Afualo’s work has become so popular that misogynists have either preemptively blocked her or tried to bait her into amplifying their videos. She says that a lot of the men who make vitriolic videos about women do so in a transparent attempt at getting female attention.
Now, there are men who make videos with the intention of getting a stitch from Afualo, a problem she says has worsened lately. She says it’s obvious when a video was made to get her attention because the creators will pin comments tagging her, tag her directly, or try to taunt her.
“For some reason, men like that think that if I stitch them, it’s gonna run the numbers up,” she says. ”It’s gonna run them up in a way that you will get overwhelmed with, like, funny jokes at your expense from me, right? It never works out the way that you think it’s going to. I think it’s just short-sighted. Like, ‘Oh, she has a big following. If she stitches me, then I will also get a big following.’ Wrong.”
Afualo typically doesn’t respond to these people, at least not directly. She’ll respond to her fans that tag her in these videos or she’ll post an Instagram Story explaining to her followers why the person isn’t worth her time.
She says her followers are respectful of the boundaries she sets in regards to her content. For instance, she’ll never make a video roasting women the same way she roasts men because women get criticized for their appearance constantly. This doesn’t mean she supports bigoted women; she just doesn’t want to further contribute to any comments about a woman’s looks. Additionally, she refuses to give air to videos that suggest physical or sexual violence and will block the creators of aggregious content.
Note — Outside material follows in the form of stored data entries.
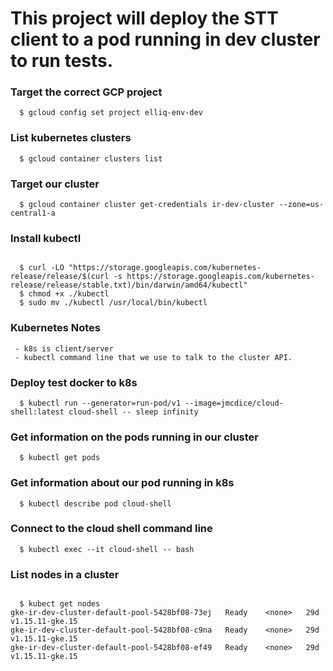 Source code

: # This project will deploy the STT client to a pod running in dev cluster to run tests.

### Target the correct GCP project
```console
  $ gcloud config set project elliq-env-dev
```

### List kubernetes clusters
```console
  $ gcloud container clusters list
```

### Target our cluster
```console
  $ gcloud container cluster get-credentials ir-dev-cluster --zone=us-central1-a
```

### Install kubectl
```console

  $ curl -LO "https://storage.googleapis.com/kubernetes-release/release/$(curl -s https://storage.googleapis.com/kubernetes-release/release/stable.txt)/bin/darwin/amd64/kubectl"
  $ chmod +x ./kubectl
  $ sudo mv ./kubectl /usr/local/bin/kubectl
```

### Kubernetes Notes
```console
 - k8s is client/server
 - kubectl command line that we use to talk to the cluster API.
```

### Deploy test docker to k8s
```console
  $ kubectl run --generator=run-pod/v1 --image=jmcdice/cloud-shell:latest cloud-shell -- sleep infinity
```

### Get information on the pods running in our cluster
```console
  $ kubectl get pods
```

### Get information about our pod running in k8s
```console
  $ kubectl describe pod cloud-shell
```

### Connect to the cloud shell command line
```console
  $ kubectl exec --it cloud-shell -- bash
```

### List nodes in a cluster
```console

  $ kubect get nodes
gke-ir-dev-cluster-default-pool-5428bf08-73ej   Ready    <none>   29d   v1.15.11-gke.15
gke-ir-dev-cluster-default-pool-5428bf08-c9na   Ready    <none>   29d   v1.15.11-gke.15
gke-ir-dev-cluster-default-pool-5428bf08-ef49   Ready    <none>   29d   v1.15.11-gke.15
```
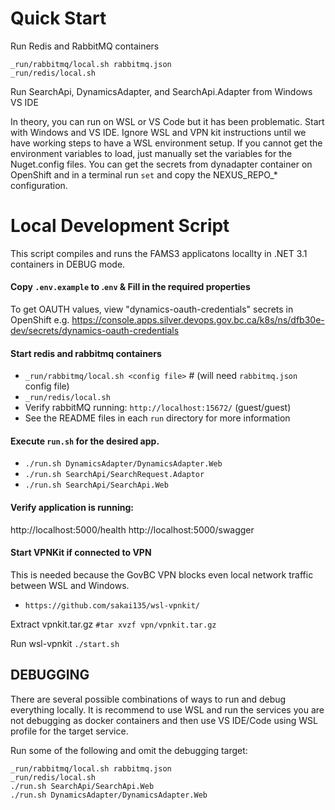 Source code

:# Quick Start

Run Redis and RabbitMQ containers
```
_run/rabbitmq/local.sh rabbitmq.json
_run/redis/local.sh
```
Run SearchApi, DynamicsAdapter, and SearchApi.Adapter from Windows VS IDE

In theory, you can run on WSL or VS Code but it has been problematic. Start with Windows and VS IDE. Ignore WSL and VPN kit instructions until we have working steps to have a WSL environment setup.
If you cannot get the environment variables to load, just manually set the variables for the Nuget.config files. You can get the secrets from dynadapter container on OpenShift and in a terminal run `set` and copy the NEXUS_REPO_* configuration.

# Local Development Script

This script compiles and runs the FAMS3 applicatons locallty in .NET 3.1 containers in DEBUG mode.

#### Copy `.env.example` to .`env` & Fill in the required properties
To get OAUTH values, view "dynamics-oauth-credentials" secrets in OpenShift e.g. https://console.apps.silver.devops.gov.bc.ca/k8s/ns/dfb30e-dev/secrets/dynamics-oauth-credentials

#### Start redis and rabbitmq containers
- `_run/rabbitmq/local.sh <config file>` # (will need `rabbitmq.json` config file)
- `_run/redis/local.sh`
- Verify rabbitMQ running:  `http://localhost:15672/` (guest/guest)
- See the README files in each `run` directory for more information

#### Execute `run.sh` for the desired app.
- `./run.sh DynamicsAdapter/DynamicsAdapter.Web`
- `./run.sh SearchApi/SearchRequest.Adaptor`
- `./run.sh SearchApi/SearchApi.Web`

#### Verify application is running:
http://localhost:5000/health
http://localhost:5000/swagger

#### Start VPNKit if connected to VPN
This is needed because the GovBC VPN blocks even local network traffic between WSL and Windows.
- `https://github.com/sakai135/wsl-vpnkit/`

Extract vpnkit.tar.gz
`#tar xvzf vpn/vpnkit.tar.gz`

Run wsl-vpnkit
`./start.sh`

## DEBUGGING

There are several possible combinations of ways to run and debug everything locally. It is recommend to use WSL and run the services you are not debugging as docker containers and then use VS IDE/Code using WSL profile for the target service.

Run some of the following and omit the debugging target:

```shell
_run/rabbitmq/local.sh rabbitmq.json
_run/redis/local.sh
./run.sh SearchApi/SearchApi.Web
./run.sh DynamicsAdapter/DynamicsAdapter.Web
```

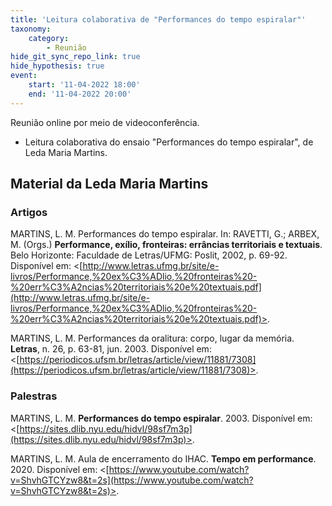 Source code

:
 ```yaml
---
title: 'Leitura colaborativa de "Performances do tempo espiralar"'
taxonomy:
    category:
        - Reunião
hide_git_sync_repo_link: true
hide_hypothesis: true
event:
    start: '11-04-2022 18:00'
    end: '11-04-2022 20:00'
---
```


Reunião online por meio de videoconferência.

- Leitura colaborativa do ensaio "Performances do tempo espiralar", de Leda Maria Martins.

## Material da Leda Maria Martins

### Artigos

MARTINS, L. M. Performances do tempo espiralar. In: RAVETTI, G.; ARBEX, M. (Orgs.) **Performance, exílio, fronteiras: errâncias territoriais e textuais**. Belo Horizonte: Faculdade de Letras/UFMG: Poslit, 2002, p. 69-92. Disponível em: <[http://www.letras.ufmg.br/site/e-livros/Performance,%20ex%C3%ADlio,%20fronteiras%20-%20err%C3%A2ncias%20territoriais%20e%20textuais.pdf](http://www.letras.ufmg.br/site/e-livros/Performance,%20ex%C3%ADlio,%20fronteiras%20-%20err%C3%A2ncias%20territoriais%20e%20textuais.pdf)>.

MARTINS, L. M. Performances da oralitura: corpo, lugar da memória. **Letras**, n. 26, p. 63-81, jun. 2003. Disponível em: <[https://periodicos.ufsm.br/letras/article/view/11881/7308](https://periodicos.ufsm.br/letras/article/view/11881/7308)>.

### Palestras

MARTINS, L. M. **Performances do tempo espiralar**. 2003. Disponível em:  <[https://sites.dlib.nyu.edu/hidvl/98sf7m3p](https://sites.dlib.nyu.edu/hidvl/98sf7m3p)>.

MARTINS, L. M. Aula de encerramento do IHAC. **Tempo em performance**. 2020. Disponível em: <[https://www.youtube.com/watch?v=ShvhGTCYzw8&t=2s](https://www.youtube.com/watch?v=ShvhGTCYzw8&t=2s)>.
“I just tell people I’m not responding to this, and this is why, and then I block it,” she says. “So I’ll block that person or whoever made it. I’ll just block them so I don’t see it anymore in my mentions, and I don’t have to, like, flood my brain with that awful shit anymore.”
As for boundaries she sets for herself, she doesn’t force herself to make content when things online get overwhelming. With the type of content she makes, she says breaks are essential and she’ll take a day or two to regroup. She says her followers are empathetic to this and supportive in her decisions.
Regardless of the hate and stress she encounters online, Afualo continues to grow exponentially, garnering nearly 1 million followers in the past two weeks alone. After a year of major growth, Afualo is ready to expand even further. She teases that she has a few projects in the works for the new year and hopes to continue on her path to success.